Chapter 3. Politics of Web Caching

Chapter 3. Politics of Web Caching

In this chapter, we will explore some important and difficult-to-solve issues that surround web caching. The issues pertain to many aspects of caching but are primarily targeted at those of us who operate a caching proxy. For example, as an administrator, you have access to information that, if made available to others, can seriously violate the privacy of your users. If your users cannot trust you to protect their privacy, they will not want to use your cache. Hopefully, both you and your users will perceive the cache as something that protects, rather than violates , their privacy.

A particularly thorny issue with web caching involves the rights of content providers to control the copying and distribution of their works. Some people argue that existing copyright laws cannot be applied to the Internet, but most people look for ways to coerce the two together. By some interpretations, web caches are in gross violation of copyright laws. Various rulings by U.S. courts ^[1] seem to support this view, although none of them specifically address web caching. Similar issues surround so-called offensive material and the liability of system operators whose facilities are used for its transmission.

^[1] I'll talk only about U.S. laws here, but other countries ' laws are equally vague on the subject of caching.

Other issues explored here include dynamic pages, content integrity, and cache busting. When properly generated by origin servers, dynamic pages do not present any problems for web caches. Unfortunately, the problem of ensuring content integrity is not as easy to dismiss. Without a general-purpose digital signature framework, web users are forced to trust that they receive the correct content from both proxy and origin servers.

Something that makes caching politically interesting is the fact that many different organizations are involved in even the simplest web transactions. At one end is the user , and at the other is a content provider. In between are various types of Internet service providers. Not surprisingly, different organizations have different goals, which may conflict with one another. Some users prefer to be anonymous, but some content providers want to collect a lot of personal information about their customers or visitors . Some ISPs want to sell more bandwidth, and others want to minimize their bandwidth costs.

In a sense, these differences can lead to an "arms race." Content providers decide their pages should not be cached, so they add some headers to prevent it.

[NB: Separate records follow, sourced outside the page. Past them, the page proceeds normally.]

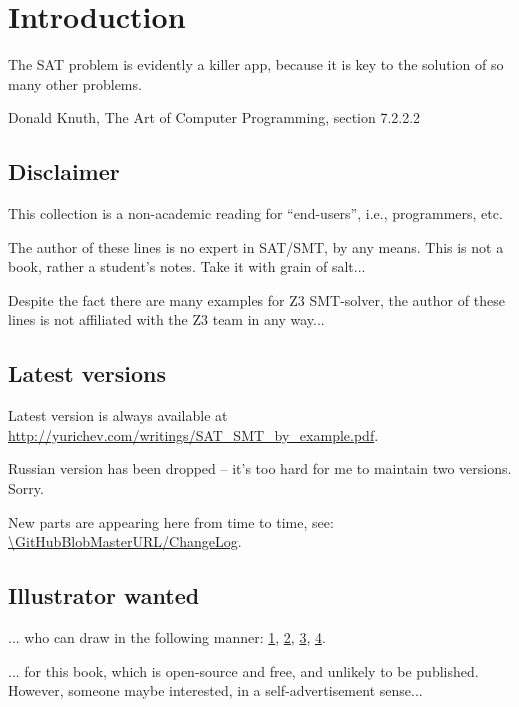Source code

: \section{Introduction}

\epigraph{The SAT problem is evidently a killer app, because it is key to the solution of so many other problems.}
{Donald Knuth, The Art of Computer Programming, section 7.2.2.2}

\subsection{Disclaimer}

This collection is a non-academic reading for ``end-users'', i.e., programmers, etc.

The author of these lines is no expert in SAT/SMT, by any means.
This is not a book, rather a student's notes.
Take it with grain of salt...

Despite the fact there are many examples for Z3 SMT-solver,
the author of these lines is not affiliated with the Z3 team in any way...

\subsection{Latest versions}

Latest version is always available at \url{http://yurichev.com/writings/SAT_SMT_by_example.pdf}.

Russian version has been dropped -- it's too hard for me to maintain two versions. Sorry.

New parts are appearing here from time to time, see: \url{\GitHubBlobMasterURL/ChangeLog}.

\iffalse
\subsection{Illustrator wanted}

... who can draw in the following manner:
\href{https://github.com/DennisYurichev/RE-for-beginners/blob/master/cover.jpg}{1},
\href{https://github.com/DennisYurichev/RE-for-beginners/blob/master/cover2.jpg}{2},
\href{https://github.com/DennisYurichev/RE-for-beginners/blob/master/cover3.jpg}{3},
\href{https://github.com/DennisYurichev/RE-for-beginners/blob/master/cover4.jpg}{4}.

... for this book, which is open-source and free, and unlikely to be published.
However, someone maybe interested, in a self-advertisement sense...

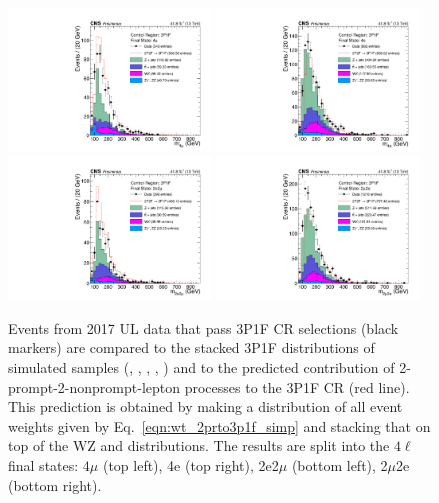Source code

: \begin{figure}[!htbp]
	\begin{center}
		\includegraphics[width=0.48\textwidth]{figures/higgsmassmeas/redbkg/cr/UL2017_CR_3P1F_4mu.pdf}
		\includegraphics[width=0.48\textwidth]{figures/higgsmassmeas/redbkg/cr/UL2017_CR_3P1F_4e.pdf}
		\includegraphics[width=0.48\textwidth]{figures/higgsmassmeas/redbkg/cr/UL2017_CR_3P1F_2e2mu.pdf}
		\includegraphics[width=0.48\textwidth]{figures/higgsmassmeas/redbkg/cr/UL2017_CR_3P1F_2mu2e.pdf}
		\caption{
			Events from 2017 UL data that pass 3P1F CR selections (black markers) 
			are compared to the stacked 3P1F distributions of simulated samples
			(\Zplusjets, \ttbarplusjets, \WZ, \Zgammastar, \ZZ)
			and to the predicted contribution of 2-prompt-2-nonprompt-lepton processes to the 3P1F CR (red line).
			This prediction is obtained by making a distribution of all event weights given by Eq.~\ref{eqn:wt_2prto3p1f_simp} and stacking that on top of the WZ and \ZZ distributions.
			The results are split into the $4\ell$ final states:
			$4\mu$ (top left), 4e (top right), 2e2$\mu$ (bottom left), 2$\mu$2e (bottom right).
		}
		\label{cr_plots_3p1f_2017}
	\end{center}
\end{figure}
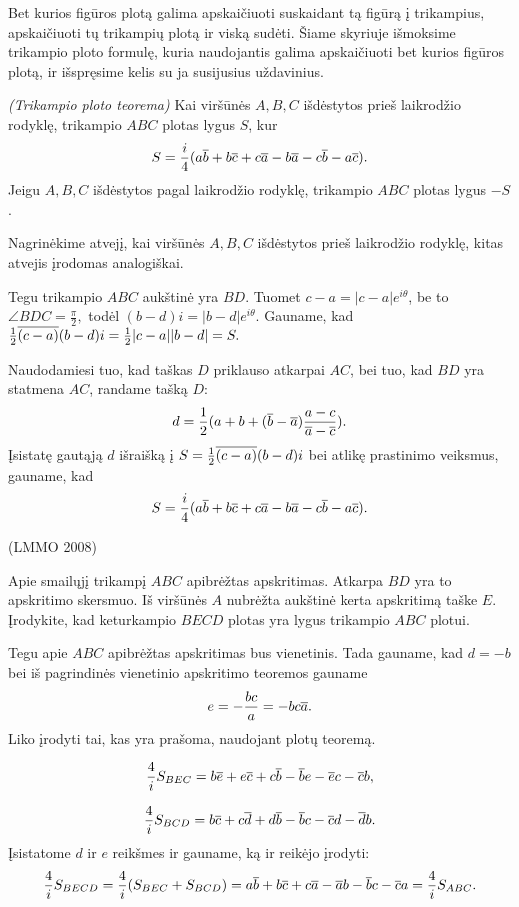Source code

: \documentclass[11pt,a4paper,twoside]{book}
\begin{document}
Bet kurios figūros plotą galima apskaičiuoti suskaidant tą figūrą į trikampius, apskaičiuoti tų trikampių plotą ir viską sudėti. Šiame skyriuje išmoksime trikampio ploto formulę, kuria naudojantis galima apskaičiuoti bet kurios figūros plotą, ir išspręsime kelis su ja susijusius uždavinius.

\begin{thmnr} \textit{(Trikampio ploto teorema)}
Kai viršūnės $A, B, C$ išdėstytos prieš laikrodžio rodyklę, trikampio $ABC$ plotas lygus $S$, kur 
$$S=\frac{i}{4}(a\overline{b} +b\overline{c}+c\overline{a} - b\overline{a} -c\overline{b}-a\overline{c}).$$
Jeigu $A, B, C$ išdėstytos pagal laikrodžio rodyklę, trikampio $ABC$ plotas lygus $-S$.
\end{thmnr}

\begin{sprendimas}
Nagrinėkime atvejį, kai viršūnės $A, B, C$ išdėstytos prieš laikrodžio rodyklę, kitas atvejis įrodomas analogiškai.

Tegu trikampio $ABC$ aukštinė yra $BD$. Tuomet $c-a=|c-a|e^{i\theta}$, be to $\angle BDC = \frac {\pi}{2},$ todėl $(b-d)i=|b-d|e^{i\theta}$. Gauname, kad $\frac{1}{2}\overline{(c-a)} (b-d)i=\frac{1}{2}|c-a||b-d|=S.$

Naudodamiesi tuo, kad taškas $D$ priklauso atkarpai $AC$, bei tuo, kad $BD$ yra statmena $AC$, randame tašką $D$:
$$ d =\frac {1}{2}(a+b + (\overline{b}-\overline{a}) \frac{a-c}{ \overline{a}-\overline{c}}).$$
Įsistatę gautąją $d$ išraišką į $S=\frac{1}{2}\overline{(c-a)} (b-d)i$ bei atlikę prastinimo veiksmus, gauname, kad
$$S= \frac {i}{4}(a\overline{b}+ b \overline{c} + c \overline{a} - b\overline{a} - c \overline{b} - a \overline{c}).$$
\end{sprendimas}



\begin{pavnr}
(LMMO 2008)

Apie smailųjį trikampį $ABC$ apibrėžtas apskritimas. Atkarpa $BD$ yra to
apskritimo skersmuo. Iš viršūnės $A$ nubrėžta aukštinė kerta apskritimą
taške $E$. Įrodykite, kad keturkampio $BECD$ plotas yra lygus trikampio
$ABC$ plotui.
\end{pavnr}
\begin{sprendimas}
Tegu apie $ABC$ apibrėžtas apskritimas bus vienetinis. Tada gauname, kad $d = -b$ bei iš pagrindinės vienetinio apskritimo teoremos gauname
 $$ e= -\frac {bc}{a}= -bc \overline{a}.$$
Liko įrodyti tai, kas yra prašoma, naudojant plotų teoremą.

$$\frac{4}{i}S_{BEC}=b\overline{e}+e\overline{c}+c\overline{b}-\overline{b}e-\overline{e}c-\overline{c}b,$$

$$\frac{4}{i}S_{BCD}=b\overline{c}+c\overline{d}+d\overline{b}-\overline{b}c-\overline{c}d-\overline{d}b.$$
Įsistatome $d$ ir $e$ reikšmes ir gauname, ką ir reikėjo įrodyti:
$$ \frac{4}{i}S_{BECD}=\frac{4}{i}(S_{BEC}+S_{BCD})=   
a\overline b + b \overline c + c \overline a - \overline a b - \overline b c - \overline c a = \frac{4}{i}S_{ABC}.$$
\end{sprendimas}
\end{document}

Users and administrators get upset and configure their caches to store the pages anyway. Next, the content providers discover their pages are being cached anyway, so they take further, more extreme steps to prevent caching, and so on. A similar battle exists regarding the information sent in user requests . Some HTTP headers can reveal personal information or allow individuals to be tracked as they navigate within and between sites. If users filter these headers out or alter their values, some sites refuse the requests. Each side, it seems, wants to exercise some control over the information in web requests and responses. Who will win? My fear is that the commerce-driven content providers are already winning.